Moazzenzadeh Mahta, Samadpour Mahmoud
Department of Physics, K. N. Toosi University of Technology, Tehran, Iran.
Sci Rep. 2025 Apr 1;15(1):11176. doi: 10.1038/s41598-025-95906-x.
In recent years, the utilization of silicon, rather than graphite, has emerged as a compelling alternative for anode materials in Li-ion batteries, promising higher energy density. However, a significant challenge lies in the degradation of silicon anodes due to volume fluctuations during charge and discharge cycles, resulting in a rapid decline in battery capacity. To tackle this issue, researchers are investigating the integration of self-healing polymers as binding agents in the anode structure through trial-and-error approaches, which is both time-consuming and expensive. Overcoming practical experimentation challenges, this study delves self-healing polymers through machine learning methods as a more practical approach. The role of structural features and functional groups within these polymers in maintaining anode integrity and prolonging battery capacity across multiple charge cycles were explored by utilization of random forest, ridge algorithms, support vector machines, and neural networks. Notably, the neural networks algorithm exhibits superior performance, achieving 96% accuracy for test data. SHAP analysis revealed that ether functional groups, donor and acceptor hydrogen bonds, and dual-interconnected rings have the most positive impact on preserving battery capacity. In this study, we introduce a set of design principles for selecting functional groups aimed at enhancing the self-healing capabilities and prolonging the lifespan of Si-based LIBs. This study has the potential to pave the way for the development of more efficient and enduring Li-ion batteries.

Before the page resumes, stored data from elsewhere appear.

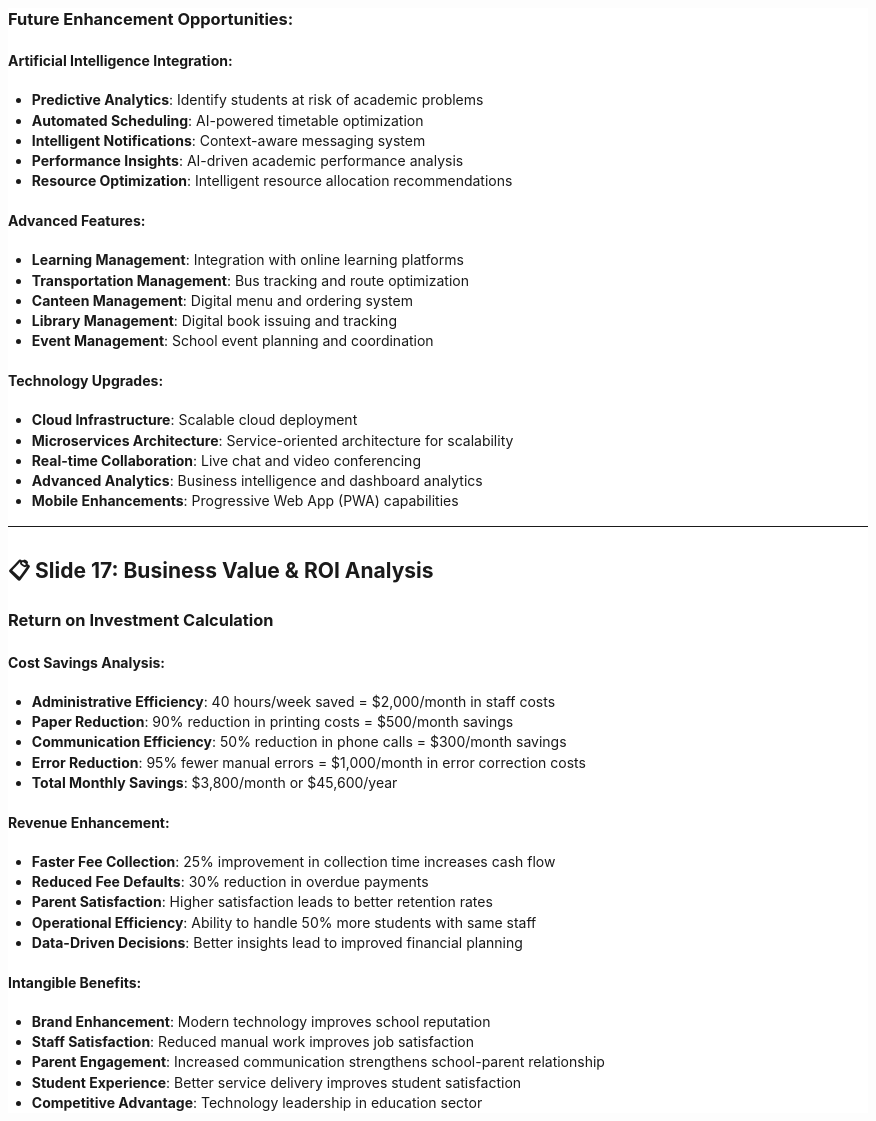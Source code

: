 ### **Future Enhancement Opportunities:**

#### **Artificial Intelligence Integration:**
- **Predictive Analytics**: Identify students at risk of academic problems
- **Automated Scheduling**: AI-powered timetable optimization
- **Intelligent Notifications**: Context-aware messaging system
- **Performance Insights**: AI-driven academic performance analysis
- **Resource Optimization**: Intelligent resource allocation recommendations

#### **Advanced Features:**
- **Learning Management**: Integration with online learning platforms
- **Transportation Management**: Bus tracking and route optimization
- **Canteen Management**: Digital menu and ordering system
- **Library Management**: Digital book issuing and tracking
- **Event Management**: School event planning and coordination

#### **Technology Upgrades:**
- **Cloud Infrastructure**: Scalable cloud deployment
- **Microservices Architecture**: Service-oriented architecture for scalability
- **Real-time Collaboration**: Live chat and video conferencing
- **Advanced Analytics**: Business intelligence and dashboard analytics
- **Mobile Enhancements**: Progressive Web App (PWA) capabilities

---

## 📋 **Slide 17: Business Value & ROI Analysis**

### **Return on Investment Calculation**

#### **Cost Savings Analysis:**
- **Administrative Efficiency**: 40 hours/week saved = $2,000/month in staff costs
- **Paper Reduction**: 90% reduction in printing costs = $500/month savings
- **Communication Efficiency**: 50% reduction in phone calls = $300/month savings
- **Error Reduction**: 95% fewer manual errors = $1,000/month in error correction costs
- **Total Monthly Savings**: $3,800/month or $45,600/year

#### **Revenue Enhancement:**
- **Faster Fee Collection**: 25% improvement in collection time increases cash flow
- **Reduced Fee Defaults**: 30% reduction in overdue payments
- **Parent Satisfaction**: Higher satisfaction leads to better retention rates
- **Operational Efficiency**: Ability to handle 50% more students with same staff
- **Data-Driven Decisions**: Better insights lead to improved financial planning

#### **Intangible Benefits:**
- **Brand Enhancement**: Modern technology improves school reputation
- **Staff Satisfaction**: Reduced manual work improves job satisfaction
- **Parent Engagement**: Increased communication strengthens school-parent relationship
- **Student Experience**: Better service delivery improves student satisfaction
- **Competitive Advantage**: Technology leadership in education sector
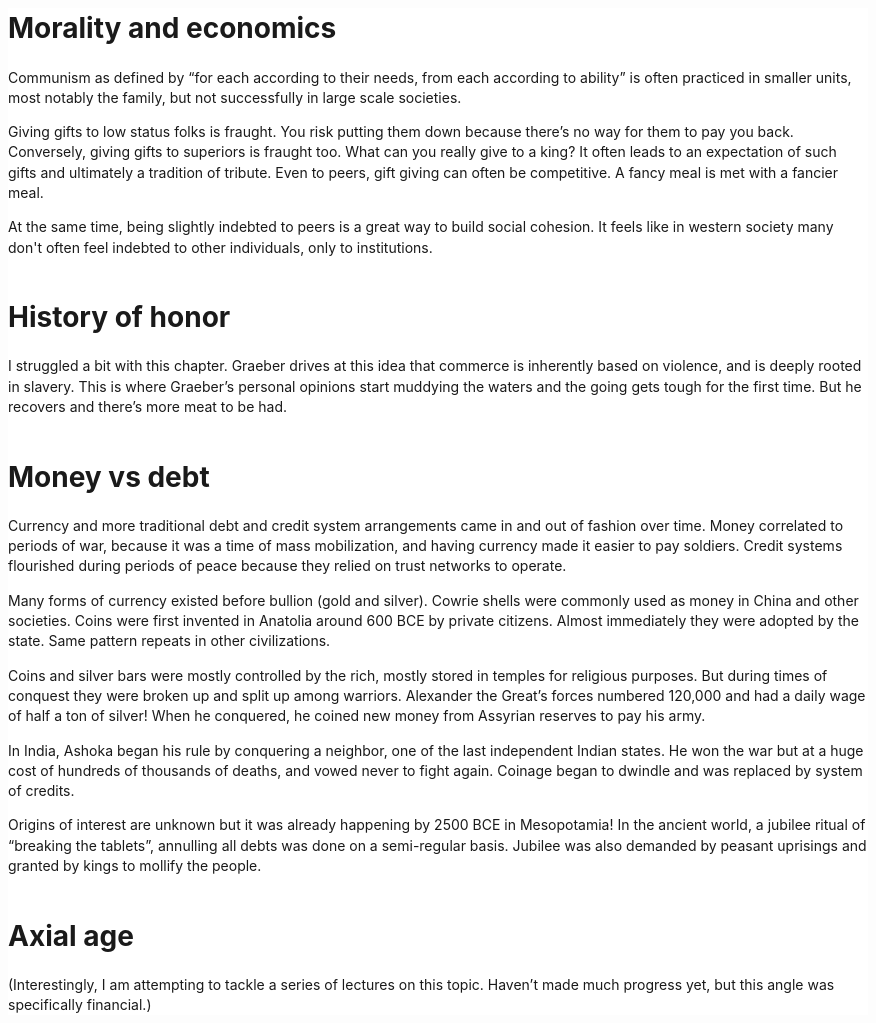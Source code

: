 # Morality and economics

Communism as defined by “for each according to their needs, from each according to ability” is often practiced in smaller units, most notably the family, but not successfully in large scale societies.

Giving gifts to low status folks is fraught. You risk putting them down because there’s no way for them to pay you back. Conversely, giving gifts to superiors is fraught too. What can you really give to a king? It often leads to an expectation of such gifts and ultimately a tradition of tribute. Even to peers, gift giving can often be competitive. A fancy meal is met with a fancier meal.

At the same time, being slightly indebted to peers is a great way to build social cohesion. It feels like in western society many don't often feel indebted to other individuals, only to institutions. 

# History of honor

I struggled a bit with this chapter. Graeber drives at this idea that commerce is inherently based on violence, and is deeply rooted in slavery. This is where Graeber’s personal opinions start muddying the waters and the going gets tough for the first time. But he recovers and there’s more meat to be had.

# Money vs debt

Currency and more traditional debt and credit system arrangements came in and out of fashion over time. Money correlated to periods of war, because it was a time of mass mobilization, and having currency made it easier to pay soldiers. Credit systems flourished during periods of peace because they relied on trust networks to operate.

Many forms of currency existed before bullion (gold and silver). Cowrie shells were commonly used as money in China and other societies. Coins were first invented in Anatolia around 600 BCE by private citizens. Almost immediately they were adopted by the state. Same pattern repeats in other civilizations.

Coins and silver bars were mostly controlled by the rich, mostly stored in temples for religious purposes. But during times of conquest they were broken up and split up among warriors. Alexander the Great’s forces numbered 120,000 and had a daily wage of half a ton of silver! When he conquered, he coined new money from Assyrian reserves to pay his army. 

In India, Ashoka began his rule by conquering a neighbor, one of the last independent Indian states. He won the war but at a huge cost of hundreds of thousands of deaths, and vowed never to fight again. Coinage began to dwindle and was replaced by system of credits. 

Origins of interest are unknown but it was already happening by 2500 BCE in Mesopotamia! In the ancient world, a jubilee ritual of “breaking the tablets”, annulling all debts was done on a semi-regular basis. Jubilee was also demanded by peasant uprisings and granted by kings to mollify the people. 

# Axial age

(Interestingly, I am attempting to tackle a series of lectures on this topic. Haven’t made much progress yet, but this angle was specifically financial.)

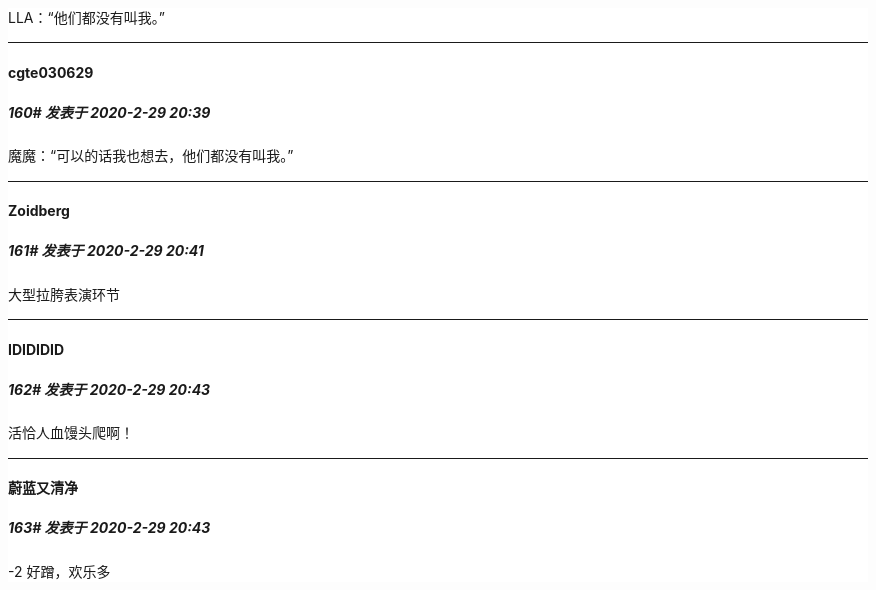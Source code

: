 


LLA：“他们都没有叫我。”







*****

####  cgte030629  
##### 160#       发表于 2020-2-29 20:39




魔魔：“可以的话我也想去，他们都没有叫我。”







*****

####  Zoidberg  
##### 161#       发表于 2020-2-29 20:41




大型拉胯表演环节







*****

####  IDIDIDID  
##### 162#       发表于 2020-2-29 20:43




活恰人血馒头爬啊！







*****

####  蔚蓝又清净  
##### 163#       发表于 2020-2-29 20:43




-2 好蹭，欢乐多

近年来,使用硅而非石墨作为锂离子电池负极材料已成为一种极具吸引力的替代方案,有望实现更高的能量密度。然而,一个重大挑战在于,硅负极在充放电循环过程中会因体积波动而退化,导致电池容量迅速下降。为解决这一问题,研究人员正在通过反复试验的方法研究将自愈聚合物作为粘结剂集成到负极结构中,这种方法既耗时又昂贵。本研究克服了实际实验挑战,通过机器学习方法深入研究自愈聚合物,作为一种更实用的方法。利用随机森林、岭算法、支持向量机和神经网络,探索了这些聚合物中的结构特征和官能团在维持负极完整性以及在多个充电循环中延长电池容量方面的作用。值得注意的是,神经网络算法表现出卓越性能,对测试数据的准确率达到了96%。SHAP分析表明,醚官能团、供体和受体氢键以及双互连环对保持电池容量具有最积极的影响。在本研究中,我们引入了一套选择官能团的设计原则,旨在增强基于硅的锂离子电池的自愈能力并延长其使用寿命。这项研究有可能为开发更高效、更耐用的锂离子电池铺平道路。